# This is for the processing of the Rooftop data from public S3 bucket using EMR jupyter Notebook and save to our bucket

In [None]:
# make sure create the EMR cluster and bootstrap using the packages

# Following Packages need to install

In [None]:
# pip install pygeohash
# pip install shapely

In [1]:
import shapely # this is to change the geometry to latitude and longitude
import pygeohash as pgh # this is to change into geohash
from shapely import wkt

# Creating spark session using the python3 kernel in EMR JupyterNotebook server

In [2]:
import pyspark
from pyspark.sql import SparkSession
from pyspark.sql import functions as F

In [3]:
spark = (SparkSession
        .builder
        .appName('rooftop')
        .getOrCreate())

## S3 bucket where input file is present.
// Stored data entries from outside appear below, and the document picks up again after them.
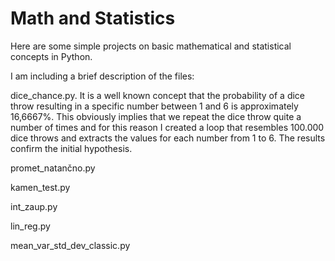 # Math and Statistics
Here are some simple projects on basic mathematical and statistical concepts in Python.

I am including a brief description of the files:

dice_chance.py. It is a well known concept that the probability of a dice throw resulting in a specific number between 1 and 6 is approximately 16,6667%.
This obviously implies that we repeat the dice throw quite a number of times and for this reason I created a loop that resembles 100.000 dice throws and
extracts the values for each number from 1 to 6. The results confirm the initial hypothesis.

promet_natančno.py

kamen_test.py

int_zaup.py

lin_reg.py

mean_var_std_dev_classic.py
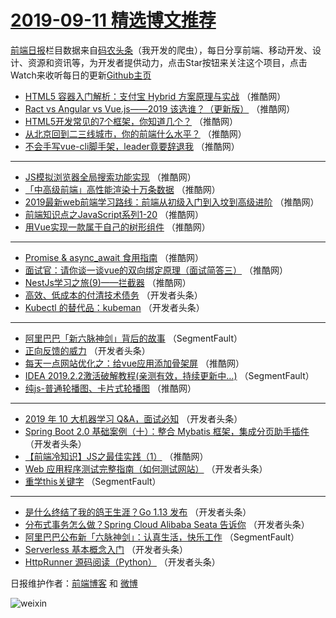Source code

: # [2019-09-11 精选博文推荐](http://hao.caibaojian.com/date/2019/09/11)

[前端日报](http://caibaojian.com/c/news)栏目数据来自[码农头条](http://hao.caibaojian.com/)（我开发的爬虫），每日分享前端、移动开发、设计、资源和资讯等，为开发者提供动力，点击Star按钮来关注这个项目，点击Watch来收听每日的更新[Github主页](https://github.com/kujian/frontendDaily)
* [HTML5 容器入门解析：支付宝 Hybrid 方案原理与实战](http://hao.caibaojian.com/124587.html) （推酷网）
* [Ract vs Angular vs Vue.js——2019 该选谁？（更新版）](http://hao.caibaojian.com/124574.html) （推酷网）
* [HTML5开发常见的7个框架，你知道几个？](http://hao.caibaojian.com/124578.html) （推酷网）
* [从北京回到二三线城市，你的前端什么水平？](http://hao.caibaojian.com/124582.html) （推酷网）
* [不会手写vue-cli脚手架，leader竟要辞退我](http://hao.caibaojian.com/124585.html) （推酷网）

***
* [JS模拟浏览器全局搜索功能实现](http://hao.caibaojian.com/124557.html) （推酷网）
* [「中高级前端」高性能渲染十万条数据](http://hao.caibaojian.com/124588.html) （推酷网）
* [2019最新web前端学习路线：前端从初级入门到入坟到高级进阶](http://hao.caibaojian.com/124567.html) （推酷网）
* [前端知识点之JavaScript系列1-20](http://hao.caibaojian.com/124583.html) （推酷网）
* [用Vue实现一款属于自己的树形组件](http://hao.caibaojian.com/124559.html) （推酷网）

***
* [Promise &amp; async_await 食用指南](http://hao.caibaojian.com/124573.html) （推酷网）
* [面试官：请你谈一谈vue的双向绑定原理（面试简答三）](http://hao.caibaojian.com/124564.html) （推酷网）
* [NestJs学习之旅(9)——拦截器](http://hao.caibaojian.com/124581.html) （推酷网）
* [高效、低成本的付清技术债务](http://hao.caibaojian.com/124536.html) （开发者头条）
* [Kubectl 的替代品：kubeman](http://hao.caibaojian.com/124522.html) （开发者头条）

***
* [阿里巴巴「新六脉神剑」背后的故事](http://hao.caibaojian.com/124483.html) （SegmentFault）
* [正向反馈的威力](http://hao.caibaojian.com/124524.html) （开发者头条）
* [每天一点网站优化之：给vue应用添加骨架屏](http://hao.caibaojian.com/124568.html) （推酷网）
* [IDEA 2019.2.2激活破解教程(亲测有效，持续更新中&#8230;)](http://hao.caibaojian.com/124484.html) （SegmentFault）
* [纯js-普通轮播图、卡片式轮播图](http://hao.caibaojian.com/124569.html) （推酷网）

***
* [2019 年 10 大机器学习 Q&amp;A，面试必知](http://hao.caibaojian.com/124527.html) （开发者头条）
* [Spring Boot 2.0 基础案例（十）：整合 Mybatis 框架，集成分页助手插件](http://hao.caibaojian.com/124498.html) （开发者头条）
* [【前端冷知识】JS之最佳实践（1）](http://hao.caibaojian.com/124577.html) （推酷网）
* [Web 应用程序测试完整指南（如何测试网站）](http://hao.caibaojian.com/124534.html) （开发者头条）
* [重学this关键字](http://hao.caibaojian.com/124480.html) （SegmentFault）

***
* [是什么终结了我的鸽王生涯？Go 1.13 发布](http://hao.caibaojian.com/124535.html) （开发者头条）
* [分布式事务怎么做？Spring Cloud Alibaba Seata 告诉你](http://hao.caibaojian.com/124502.html) （开发者头条）
* [阿里巴巴公布新「六脉神剑」：认真生活，快乐工作](http://hao.caibaojian.com/124481.html) （SegmentFault）
* [Serverless 基本概念入门](http://hao.caibaojian.com/124520.html) （开发者头条）
* [HttpRunner 源码阅读（Python）](http://hao.caibaojian.com/124503.html) （开发者头条）

日报维护作者：[前端博客](http://caibaojian.com/) 和 [微博](http://caibaojian.com/go/weibo)

![weixin](https://user-images.githubusercontent.com/3055447/38468989-651132ac-3b80-11e8-8e6b-15122322a9d7.png)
We will do postproceesing the New York and Albany rooftop data files using spark of year 2013

In [None]:
input_file_rooftop_albany = "s3://oedi-data-lake/pv-rooftop/developable-planes/city_year=albany_ny_13/part-00007-63280d0e-7793-41b1-bef8-06c2e2c20a1c-c000.snappy.parquet"
input_file_rooftop_NY = "s3://oedi-data-lake/pv-rooftop/developable-planes/city_year=newyork_ny_13/part-00000-0baf61da-9506-4594-b3b1-6783ba8e64d5-c0000.snappy.parquet"

In [None]:
output_file_tosave  = 's3://data-est2-cap/rooftop/data_input_ny_albany'

In [None]:
output_file_tosave = "../../../Data/albany_13/final/final_ny"

In [None]:
rooftop_input = spark.read.parquet("../../../Data/albany_13/")

In [4]:
rooftop_input = spark.read.parquet("../../../Data/rooftop_ny/")

In [None]:
rooftop_input = spark.read.parquet(input_file_rooftop_albany, input_file_rooftop_NY)

In [5]:
rooftop_input.printSchema()

root
 |-- bldg_fid: long (nullable = true)
 |-- footprint_m2: double (nullable = true)
 |-- slope: long (nullable = true)
 |-- flatarea_m2: double (nullable = true)
 |-- slopeconversion: double (nullable = true)
 |-- slopearea_m2: double (nullable = true)
 |-- aspect: long (nullable = true)
 |-- gid: long (nullable = true)
 |-- city: string (nullable = true)
 |-- state: string (nullable = true)
 |-- year: long (nullable = true)
 |-- the_geom_96703: string (nullable = true)
 |-- the_geom_4326: string (nullable = true)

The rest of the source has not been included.